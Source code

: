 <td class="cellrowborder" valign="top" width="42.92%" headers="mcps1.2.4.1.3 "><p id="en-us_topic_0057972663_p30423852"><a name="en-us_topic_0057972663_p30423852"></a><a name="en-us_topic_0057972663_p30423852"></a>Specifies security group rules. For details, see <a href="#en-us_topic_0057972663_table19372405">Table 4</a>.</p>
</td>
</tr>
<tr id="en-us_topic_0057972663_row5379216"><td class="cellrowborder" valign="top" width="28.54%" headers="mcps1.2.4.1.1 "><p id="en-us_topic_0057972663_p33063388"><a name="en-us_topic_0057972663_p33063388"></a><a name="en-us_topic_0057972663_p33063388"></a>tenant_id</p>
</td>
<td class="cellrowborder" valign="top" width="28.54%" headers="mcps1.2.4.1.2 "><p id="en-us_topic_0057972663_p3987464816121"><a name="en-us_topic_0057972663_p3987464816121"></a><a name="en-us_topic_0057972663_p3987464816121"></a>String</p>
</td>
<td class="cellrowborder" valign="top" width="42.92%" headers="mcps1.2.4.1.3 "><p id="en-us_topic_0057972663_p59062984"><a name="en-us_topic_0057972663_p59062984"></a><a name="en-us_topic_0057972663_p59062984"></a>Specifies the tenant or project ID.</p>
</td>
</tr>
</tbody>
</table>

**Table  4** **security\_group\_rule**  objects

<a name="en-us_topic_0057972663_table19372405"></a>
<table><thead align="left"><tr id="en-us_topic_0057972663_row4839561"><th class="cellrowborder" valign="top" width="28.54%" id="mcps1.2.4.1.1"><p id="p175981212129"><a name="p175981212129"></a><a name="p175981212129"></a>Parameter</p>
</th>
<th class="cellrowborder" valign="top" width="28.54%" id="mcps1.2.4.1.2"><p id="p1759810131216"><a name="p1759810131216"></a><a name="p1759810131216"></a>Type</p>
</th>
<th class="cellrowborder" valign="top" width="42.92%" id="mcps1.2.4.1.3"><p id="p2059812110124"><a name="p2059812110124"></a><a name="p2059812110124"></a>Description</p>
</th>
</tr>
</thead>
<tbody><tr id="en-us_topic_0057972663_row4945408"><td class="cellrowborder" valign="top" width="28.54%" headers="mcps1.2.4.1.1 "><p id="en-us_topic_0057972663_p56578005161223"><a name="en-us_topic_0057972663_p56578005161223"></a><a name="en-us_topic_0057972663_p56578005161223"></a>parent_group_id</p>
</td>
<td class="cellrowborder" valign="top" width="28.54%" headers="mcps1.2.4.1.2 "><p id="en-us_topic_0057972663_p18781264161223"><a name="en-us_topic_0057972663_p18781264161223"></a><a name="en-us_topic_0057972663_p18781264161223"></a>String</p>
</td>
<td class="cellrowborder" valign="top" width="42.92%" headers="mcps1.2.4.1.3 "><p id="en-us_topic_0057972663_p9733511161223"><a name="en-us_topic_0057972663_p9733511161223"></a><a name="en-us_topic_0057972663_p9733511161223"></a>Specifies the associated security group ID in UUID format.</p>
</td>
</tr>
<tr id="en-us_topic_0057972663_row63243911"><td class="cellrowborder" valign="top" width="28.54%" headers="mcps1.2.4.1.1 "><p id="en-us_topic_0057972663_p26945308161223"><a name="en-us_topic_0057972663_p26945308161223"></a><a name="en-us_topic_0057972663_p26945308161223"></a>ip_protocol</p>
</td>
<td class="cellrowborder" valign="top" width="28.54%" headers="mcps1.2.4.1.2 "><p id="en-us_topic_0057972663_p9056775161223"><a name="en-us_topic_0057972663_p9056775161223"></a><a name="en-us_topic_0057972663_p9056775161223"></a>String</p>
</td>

^^^^^^^^

■ YOUR OBJECTIVE:
Repeat each entry exactly.

■ SOLUTION BELOW:
Source code

: <td class="cellrowborder" valign="top" width="42.92%" headers="mcps1.2.4.1.3 "><p id="en-us_topic_0057972663_p30423852"><a name="en-us_topic_0057972663_p30423852"></a><a name="en-us_topic_0057972663_p30423852"></a>Specifies security group rules. For details, see <a href="#en-us_topic_0057972663_table19372405">Table 4</a>.</p>
</td>
</tr>
<tr id="en-us_topic_0057972663_row5379216"><td class="cellrowborder" valign="top" width="28.54%" headers="mcps1.2.4.1.1 "><p id="en-us_topic_0057972663_p33063388"><a name="en-us_topic_0057972663_p33063388"></a><a name="en-us_topic_0057972663_p33063388"></a>tenant_id</p>
</td>
<td class="cellrowborder" valign="top" width="28.54%" headers="mcps1.2.4.1.2 "><p id="en-us_topic_0057972663_p3987464816121"><a name="en-us_topic_0057972663_p3987464816121"></a><a name="en-us_topic_0057972663_p3987464816121"></a>String</p>
</td>
<td class="cellrowborder" valign="top" width="42.92%" headers="mcps1.2.4.1.3 "><p id="en-us_topic_0057972663_p59062984"><a name="en-us_topic_0057972663_p59062984"></a><a name="en-us_topic_0057972663_p59062984"></a>Specifies the tenant or project ID.</p>
</td>
</tr>
</tbody>
</table>

**Table  4** **security\_group\_rule**  objects

<a name="en-us_topic_0057972663_table19372405"></a>
<table><thead align="left"><tr id="en-us_topic_0057972663_row4839561"><th class="cellrowborder" valign="top" width="28.54%" id="mcps1.2.4.1.1"><p id="p175981212129"><a name="p175981212129"></a><a name="p175981212129"></a>Parameter</p>
</th>
<th class="cellrowborder" valign="top" width="28.54%" id="mcps1.2.4.1.2"><p id="p1759810131216"><a name="p1759810131216"></a><a name="p1759810131216"></a>Type</p>
</th>
<th class="cellrowborder" valign="top" width="42.92%" id="mcps1.2.4.1.3"><p id="p2059812110124"><a name="p2059812110124"></a><a name="p2059812110124"></a>Description</p>
</th>
</tr>
</thead>
<tbody><tr id="en-us_topic_0057972663_row4945408"><td class="cellrowborder" valign="top" width="28.54%" headers="mcps1.2.4.1.1 "><p id="en-us_topic_0057972663_p56578005161223"><a name="en-us_topic_0057972663_p56578005161223"></a><a name="en-us_topic_0057972663_p56578005161223"></a>parent_group_id</p>
</td>
<td class="cellrowborder" valign="top" width="28.54%" headers="mcps1.2.4.1.2 "><p id="en-us_topic_0057972663_p18781264161223"><a name="en-us_topic_0057972663_p18781264161223"></a><a name="en-us_topic_0057972663_p18781264161223"></a>String</p>
</td>
<td class="cellrowborder" valign="top" width="42.92%" headers="mcps1.2.4.1.3 "><p id="en-us_topic_0057972663_p9733511161223"><a name="en-us_topic_0057972663_p9733511161223"></a><a name="en-us_topic_0057972663_p9733511161223"></a>Specifies the associated security group ID in UUID format.</p>
</td>
</tr>
<tr id="en-us_topic_0057972663_row63243911"><td class="cellrowborder" valign="top" width="28.54%" headers="mcps1.2.4.1.1 "><p id="en-us_topic_0057972663_p26945308161223"><a name="en-us_topic_0057972663_p26945308161223"></a><a name="en-us_topic_0057972663_p26945308161223"></a>ip_protocol</p>
</td>
<td class="cellrowborder" valign="top" width="28.54%" headers="mcps1.2.4.1.2 "><p id="en-us_topic_0057972663_p9056775161223"><a name="en-us_topic_0057972663_p9056775161223"></a><a name="en-us_topic_0057972663_p9056775161223"></a>String</p>
</td>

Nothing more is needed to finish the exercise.